This is an implementation of the Runlength descriptors for document image representation described in [1]. These descriptors can be compared using similarity/distance measures such as the dot-product or Euclidean distance. The implementation is different from the one on the paper, but results should be quite similar. The core of the implementation is in C, with a Matlab wrapper to ease its use. It has only been tested under linux and mac, but should work without problems under other systems.
run demo.m to compile the mex file and compute the runlength descriptor of a sample image.
Please cite [1] if you use this software in your technical work. If you have any questions or comments, I can currently be reached at albert.gordo.s@gmail.com
[1] Large-scale document image retrieval and classification with runlength histograms and binary embeddings. A. Gordo, F. Perronnin, and E. Valveny. In Pattern Recognition, 2012.
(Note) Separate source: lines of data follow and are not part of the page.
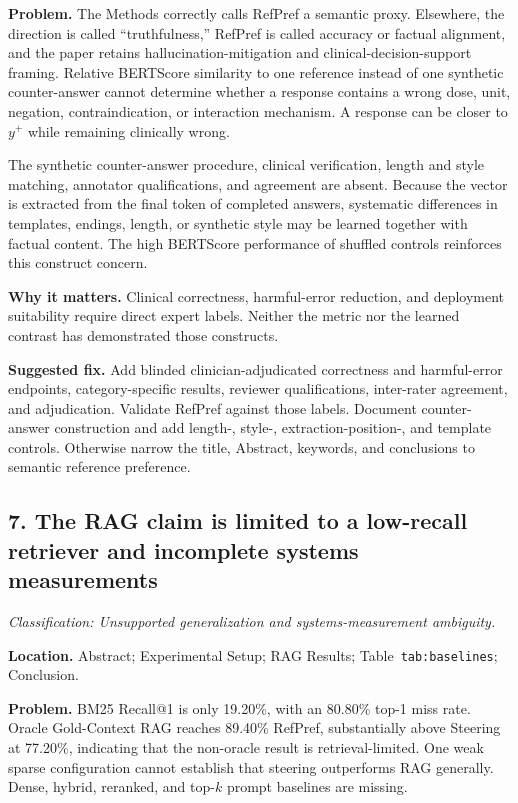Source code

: \documentclass[11pt]{article}
\newcommand{\findinglabel}[1]{\textbf{#1}}
\newcommand{\classification}[1]{\textit{Classification: #1.}}
\begin{document}
\findinglabel{Problem.} The Methods correctly calls RefPref a semantic proxy.  Elsewhere, the direction is called ``truthfulness,'' RefPref is called accuracy or factual alignment, and the paper retains hallucination-mitigation and clinical-decision-support framing.  Relative BERTScore similarity to one reference instead of one synthetic counter-answer cannot determine whether a response contains a wrong dose, unit, negation, contraindication, or interaction mechanism.  A response can be closer to $y^+$ while remaining clinically wrong.

The synthetic counter-answer procedure, clinical verification, length and style matching, annotator qualifications, and agreement are absent.  Because the vector is extracted from the final token of completed answers, systematic differences in templates, endings, length, or synthetic style may be learned together with factual content.  The high BERTScore performance of shuffled controls reinforces this construct concern.

\findinglabel{Why it matters.} Clinical correctness, harmful-error reduction, and deployment suitability require direct expert labels.  Neither the metric nor the learned contrast has demonstrated those constructs.

\findinglabel{Suggested fix.} Add blinded clinician-adjudicated correctness and harmful-error endpoints, category-specific results, reviewer qualifications, inter-rater agreement, and adjudication.  Validate RefPref against those labels.  Document counter-answer construction and add length-, style-, extraction-position-, and template controls.  Otherwise narrow the title, Abstract, keywords, and conclusions to semantic reference preference.

\subsection*{7. The RAG claim is limited to a low-recall retriever and incomplete systems measurements}

\classification{Unsupported generalization and systems-measurement ambiguity}

\findinglabel{Location.} Abstract; Experimental Setup; RAG Results; Table~\texttt{tab:baselines}; Conclusion.

\findinglabel{Problem.} BM25 Recall@1 is only 19.20\%, with an 80.80\% top-1 miss rate.  Oracle Gold-Context RAG reaches 89.40\% RefPref, substantially above Steering at 77.20\%, indicating that the non-oracle result is retrieval-limited.  One weak sparse configuration cannot establish that steering outperforms RAG generally.  Dense, hybrid, reranked, and top-$k$ prompt baselines are missing.
\end{document}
THE SOFTWARE IS PROVIDED "AS IS" AND THE AUTHOR DISCLAIMS ALL WARRANTIES WITH REGARD TO THIS SOFTWARE INCLUDING ALL IMPLIED WARRANTIES OF MERCHANTABILITY AND FITNESS. IN NO EVENT SHALL THE AUTHOR BE LIABLE FOR ANY SPECIAL, DIRECT, INDIRECT, OR CONSEQUENTIAL DAMAGES OR ANY DAMAGES WHATSOEVER RESULTING FROM LOSS OF USE, DATA OR PROFITS, WHETHER IN AN ACTION OF CONTRACT, NEGLIGENCE OR OTHER TORTIOUS ACTION, ARISING OUT OF OR IN CONNECTION WITH THE USE OR PERFORMANCE OF THIS SOFTWARE.